Como consolo, costuma-se dizer que as mazelas e os problemas não são exclusivos do Rio; eles existem em todas as metrópoles brasileiras. Sim, mas em termos, nem sempre na mesma proporção e com as características dos nossos. A Cidade Maravilhosa acumula hoje quase todas as crises possíveis — econômica, política, moral, fiscal, de segurança e de saúde pública. Uns poucos dias em São Paulo servem para estabelecer comparações. A chegada, por exemplo, desanima, dá vontade de voltar. Você leva 50 minutos do Santos Dumont a Congonhas e hora e meia para chegar ao hotel no Centro e, pelo que diz o taxista, é sempre assim, e ele tem razão: SP não pode parar, já parou. Chegando, porém, a constatação de que, ao contrário daqui, a ocupação dos hotéis é de 100%, e não apenas neste último fim de semana, em que havia os shows do U2, atraindo milhares de fãs de todo o país, além de outros eventos como a 41ª Mostra Internacional de Cinema. A variedade de ofertas na área do entretenimento e da cultura revela a pujança econômica que movimenta o comércio de dia e, de noite, os bares e restaurantes sempre lotados e as ruas fervilhando (piadinha de mau gosto. A notícia de que o PCC está fornecendo fuzis para a guerra dos traficantes na Rocinha é a demonstração de que o único mercado de consumo em que o Rio supera o de SP é o de armas e drogas). 

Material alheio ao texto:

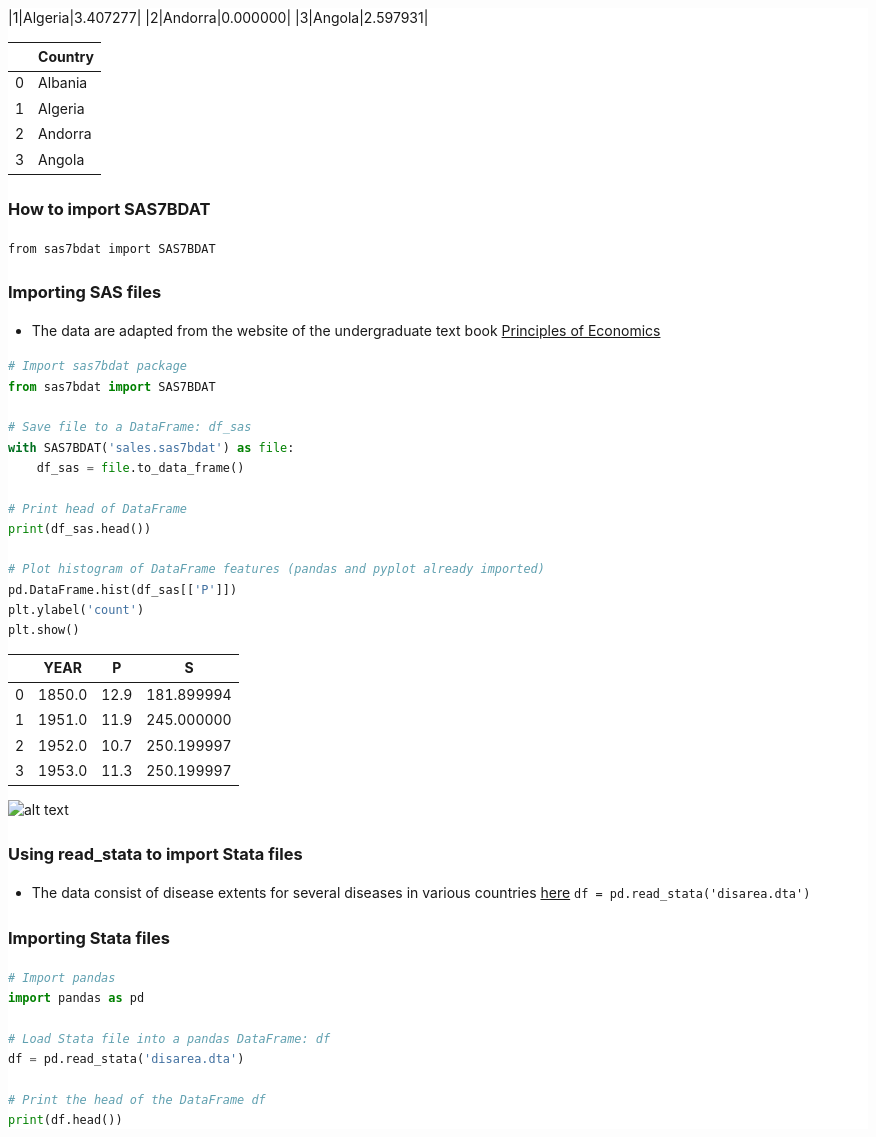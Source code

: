 |1|Algeria|3.407277|
|2|Andorra|0.000000|
|3|Angola|2.597931|

||Country|
|--|--------|
|0|Albania|
|1|Algeria|
|2|Andorra|
|3|Angola|
### How to import SAS7BDAT
`from sas7bdat import SAS7BDAT`
### Importing SAS files
* The data are adapted from the website of the undergraduate text book [Principles of Economics](http://www.principlesofeconometrics.com/sas/)
```python
# Import sas7bdat package
from sas7bdat import SAS7BDAT

# Save file to a DataFrame: df_sas
with SAS7BDAT('sales.sas7bdat') as file:
    df_sas = file.to_data_frame()

# Print head of DataFrame
print(df_sas.head())

# Plot histogram of DataFrame features (pandas and pyplot already imported)
pd.DataFrame.hist(df_sas[['P']])
plt.ylabel('count')
plt.show()
```
||YEAR|P|S|
|--|-----|-----|------------|
|0|1850.0|12.9|181.899994|
|1|1951.0|11.9|245.000000|
|2|1952.0|10.7|250.199997|
|3|1953.0|11.3|250.199997|
 
![alt text](https://jxgxlg.ch.files.1drv.com/y4m-LiIH3hUebn0vltXbk_pgRNxh22Hj6ZRQn3n2KhG9r-hj7H_Sh965lTtcZvshTRoGxc5nJglfK2bbb1NVGOnkE__Mhi1GT94YfZRZg1jlY5X_7H5Riu_1PAmRkWTsZVl9g3CHtFfnjTm6tt9q2kqJtu5pcT8G0T2B10EgRwnb_UcPUhexqFT87t2ZCAFJTtKaqtAqhaMBE8PHc9Wu5cSvw/Capture26.png?psid=1)
### Using read_stata to import Stata files
* The data consist of disease extents for several diseases in various countries [here](http://www.cid.harvard.edu/ciddata/geog/readme_disarea.html)
`df = pd.read_stata('disarea.dta')`
### Importing Stata files
```python
# Import pandas
import pandas as pd

# Load Stata file into a pandas DataFrame: df
df = pd.read_stata('disarea.dta')

# Print the head of the DataFrame df
print(df.head())

```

Por outro lado, a frustrada tentativa de acabar com a cracolândia disseminou muito de seus moradores pela Avenida Paulista. São deprimentes as cenas de mendigos e drogados perambulando entre os carros ou estirados nas calçadas. Não são agressivos, são zumbis. Aliás, dá inveja a sensação de segurança que se tem andando a pé a qualquer hora. Não sei se as estatísticas confirmam, mas essa é a percepção que não se tem mais no Rio. Aqui a gente sai de casa achando que vai ser assaltado e, mesmo quando não é, o medo persiste no dia seguinte. 

Talvez por ter trabalhado na sucursal de quatro revistas paulistas, quando fiz muitos amigos, nunca participei da onda de rivalidade bairrista que opunha as duas cidades. Tom Jobim dizia que a melhor maneira de observar NY era de maca. Hoje, ele diria o mesmo de SP, onde os edifícios não deixam mais ver o céu. Vinicius de Moraes reclamava: “A gente anda, anda e não chega a Ipanema”. 

Na volta, o reencontro com uma cidade onde se vê o céu e se chega logo a Ipanema. Mas é uma inútil paisagem diante da violência que paralisa metade dos hospitais do município e mata por engano da polícia uma visitante espanhola de 67 anos que, sem saber, fora levada por uma agência de turismo para um inocente passeio em zona de guerra. Em suma, o resultado dessa disputa sem graça talvez seja o empate, até em matéria de prefeitos.